____ Provided records
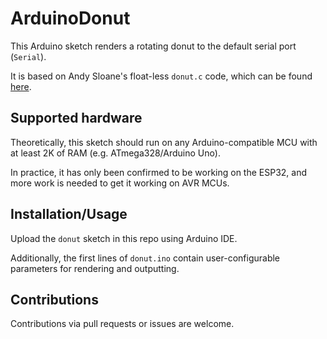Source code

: # ArduinoDonut

This Arduino sketch renders a rotating donut to the default serial port (`Serial`).

It is based on Andy Sloane's float-less `donut.c` code, which can be found [here](https://www.a1k0n.net/2021/01/13/optimizing-donut.html).

## Supported hardware

Theoretically, this sketch should run on any Arduino-compatible MCU with at least 2K of RAM (e.g. ATmega328/Arduino Uno).

In practice, it has only been confirmed to be working on the ESP32, and more work is needed to get it working on AVR MCUs.

## Installation/Usage

Upload the `donut` sketch in this repo using Arduino IDE.

Additionally, the first lines of `donut.ino` contain user-configurable parameters for rendering and outputting.

## Contributions

Contributions via pull requests or issues are welcome.
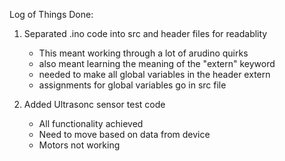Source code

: Log of Things Done:

1. Separated .ino code into src and header files for readablity
	- This meant working through a lot of arudino quirks
	- also meant learning the meaning of the "extern" keyword
	- needed to make all global variables in the header extern
	- assignments for global variables go in src file

2. Added Ultrasonc sensor test code
    - All functionality achieved
	- Need to move based on data from device
    - Motors not working

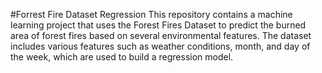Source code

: #Forrest Fire Dataset Regression
This repository contains a machine learning project that uses the Forest Fires Dataset to predict the burned area of forest fires based on several environmental features. The dataset includes various features such as weather conditions, month, and day of the week, which are used to build a regression model.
________
Task goal =>
Extract exactly the lines above from the line containing "## Contributions" through the last one, both ends included, but not the pictures.

Exercise result =>
## Contributions

Contributions via pull requests or issues are welcome.
Source code

: Log of Things Done:

1. Separated .ino code into src and header files for readablity
	- This meant working through a lot of arudino quirks
	- also meant learning the meaning of the "extern" keyword
	- needed to make all global variables in the header extern
	- assignments for global variables go in src file

2. Added Ultrasonc sensor test code
    - All functionality achieved
	- Need to move based on data from device
    - Motors not working

Source code

: #Forrest Fire Dataset Regression
This repository contains a machine learning project that uses the Forest Fires Dataset to predict the burned area of forest fires based on several environmental features. The dataset includes various features such as weather conditions, month, and day of the week, which are used to build a regression model.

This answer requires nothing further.